> [Required action]:
One part of the entries below is wanted: the lines from the one containing "韦东山大佬经过不断实践，到现" through the one containing "3.更换板子上的内核后，板子上的其他驱动也要更换". Write those out exactly and nothing else.

> [Provided information]:
- - -

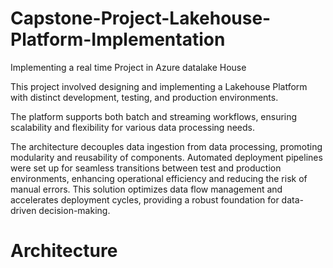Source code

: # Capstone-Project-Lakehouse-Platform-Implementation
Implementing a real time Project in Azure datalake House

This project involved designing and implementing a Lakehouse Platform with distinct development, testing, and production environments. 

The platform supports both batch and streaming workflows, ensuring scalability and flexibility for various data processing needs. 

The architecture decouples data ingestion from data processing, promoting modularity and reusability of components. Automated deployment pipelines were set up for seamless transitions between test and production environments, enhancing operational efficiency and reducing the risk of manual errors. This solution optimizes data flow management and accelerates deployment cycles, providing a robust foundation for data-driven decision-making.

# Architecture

- - -

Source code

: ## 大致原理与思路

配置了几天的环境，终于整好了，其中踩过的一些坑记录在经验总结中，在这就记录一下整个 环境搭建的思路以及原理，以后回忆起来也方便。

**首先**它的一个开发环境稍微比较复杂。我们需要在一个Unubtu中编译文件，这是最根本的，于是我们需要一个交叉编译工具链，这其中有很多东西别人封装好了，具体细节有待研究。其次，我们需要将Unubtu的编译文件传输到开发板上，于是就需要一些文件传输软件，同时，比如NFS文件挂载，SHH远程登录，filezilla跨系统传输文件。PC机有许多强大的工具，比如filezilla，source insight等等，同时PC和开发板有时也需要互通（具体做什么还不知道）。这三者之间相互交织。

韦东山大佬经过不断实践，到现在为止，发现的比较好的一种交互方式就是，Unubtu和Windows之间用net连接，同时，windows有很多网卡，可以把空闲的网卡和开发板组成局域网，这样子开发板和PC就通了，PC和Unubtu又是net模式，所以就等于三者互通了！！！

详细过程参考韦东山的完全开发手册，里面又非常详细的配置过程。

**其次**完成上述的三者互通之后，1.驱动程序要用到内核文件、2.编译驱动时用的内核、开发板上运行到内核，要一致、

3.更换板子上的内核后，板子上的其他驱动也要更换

- - -

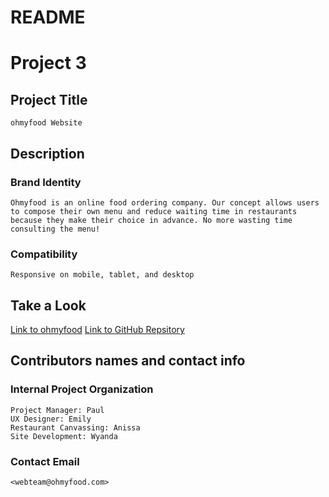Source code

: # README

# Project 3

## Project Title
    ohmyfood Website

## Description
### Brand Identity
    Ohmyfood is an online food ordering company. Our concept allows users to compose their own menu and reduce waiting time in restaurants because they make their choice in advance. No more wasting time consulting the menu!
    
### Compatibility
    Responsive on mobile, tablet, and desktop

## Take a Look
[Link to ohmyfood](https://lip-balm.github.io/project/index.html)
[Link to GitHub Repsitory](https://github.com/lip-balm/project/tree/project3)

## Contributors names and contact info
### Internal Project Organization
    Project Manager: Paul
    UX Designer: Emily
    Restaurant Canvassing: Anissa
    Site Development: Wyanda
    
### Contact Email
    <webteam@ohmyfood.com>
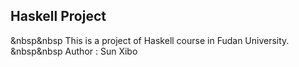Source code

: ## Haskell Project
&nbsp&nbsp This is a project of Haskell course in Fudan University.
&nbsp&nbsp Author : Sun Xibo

- - -

> [Your response]:
韦东山大佬经过不断实践，到现在为止，发现的比较好的一种交互方式就是，Unubtu和Windows之间用net连接，同时，windows有很多网卡，可以把空闲的网卡和开发板组成局域网，这样子开发板和PC就通了，PC和Unubtu又是net模式，所以就等于三者互通了！！！

详细过程参考韦东山的完全开发手册，里面又非常详细的配置过程。

**其次**完成上述的三者互通之后，1.驱动程序要用到内核文件、2.编译驱动时用的内核、开发板上运行到内核，要一致、

3.更换板子上的内核后，板子上的其他驱动也要更换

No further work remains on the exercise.